(Stored data)
________________________________________
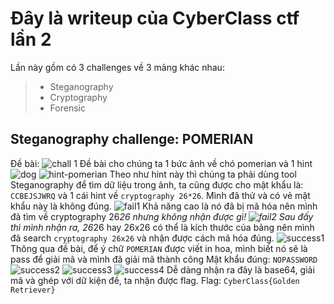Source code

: 
# Đây là writeup của CyberClass ctf lần 2

Lần này gồm có 3 challenges về 3 mảng khác nhau:
> - Steganography
> - Cryptography
> - Forensic

## Steganography challenge: POMERIAN
Đề bài:
![chall 1](pics/chall-data/pomerian.jpg)
Đề bài cho chúng ta 1 bức ảnh về chó pomerian và 1 hint
![dog](pics/chall-data/dog.jpg) ![hint-pomerian](pics/chall-data/pomerian.jpg)
Theo như hint này thì chúng ta phải dùng tool Steganography để tìm dữ liệu trong ảnh, ta cũng được cho mật khẩu là: `CCBEJSJWRQ` và 1 cái hint về `cryptography 26*26`.
Mình đã thử và có vẻ mật khẩu này là không đúng.
![fail1](pics/fail/fail1.jpg)
Khả năng cao là nó đã bị mã hóa nên mình đã tìm về cryptography 26*26 nhưng không nhận được gì!
![fail2](pics/fail/fail2.jpg)
Sau đấy thì mình nhận ra, 26*26 hay 26x26 có thể là kích thước của bảng nên mình đã search `cryptography 26x26` và nhận được cách mã hóa đúng.
![success1](pics/success/success1.jpg)
Thông qua đề bài, để ý chữ `POMERIAN` được viết in hoa, mình biết nó sẽ là pass để giải mã và mình đã giải mã thành công
Mật khẩu đúng: `NOPASSWORD`
![success2](pics/success/success2.jpg)
![success3](pics/success/success3.jpg)
![success4](pics/success/success4.jpg)
Dễ dàng nhận ra đây là base64, giải mã và ghép với dữ kiện đề, ta nhận được flag.
Flag: `CyberClass{Golden Retriever}`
________________________________________
→ EXERCISE REQUIREMENTS: From the entries above, write out every line without a single change, skipping the images.

→ OUTPUT BELOW:
Source code

: 
# Đây là writeup của CyberClass ctf lần 2

Lần này gồm có 3 challenges về 3 mảng khác nhau:
> - Steganography
> - Cryptography
> - Forensic

## Steganography challenge: POMERIAN
Đề bài:
![chall 1](pics/chall-data/pomerian.jpg)
Đề bài cho chúng ta 1 bức ảnh về chó pomerian và 1 hint
![dog](pics/chall-data/dog.jpg) ![hint-pomerian](pics/chall-data/pomerian.jpg)
Theo như hint này thì chúng ta phải dùng tool Steganography để tìm dữ liệu trong ảnh, ta cũng được cho mật khẩu là: `CCBEJSJWRQ` và 1 cái hint về `cryptography 26*26`.
Mình đã thử và có vẻ mật khẩu này là không đúng.
![fail1](pics/fail/fail1.jpg)
Khả năng cao là nó đã bị mã hóa nên mình đã tìm về cryptography 26*26 nhưng không nhận được gì!
![fail2](pics/fail/fail2.jpg)
Sau đấy thì mình nhận ra, 26*26 hay 26x26 có thể là kích thước của bảng nên mình đã search `cryptography 26x26` và nhận được cách mã hóa đúng.
![success1](pics/success/success1.jpg)
Thông qua đề bài, để ý chữ `POMERIAN` được viết in hoa, mình biết nó sẽ là pass để giải mã và mình đã giải mã thành công
Mật khẩu đúng: `NOPASSWORD`
![success2](pics/success/success2.jpg)
![success3](pics/success/success3.jpg)
![success4](pics/success/success4.jpg)
Dễ dàng nhận ra đây là base64, giải mã và ghép với dữ kiện đề, ta nhận được flag.
Flag: `CyberClass{Golden Retriever}`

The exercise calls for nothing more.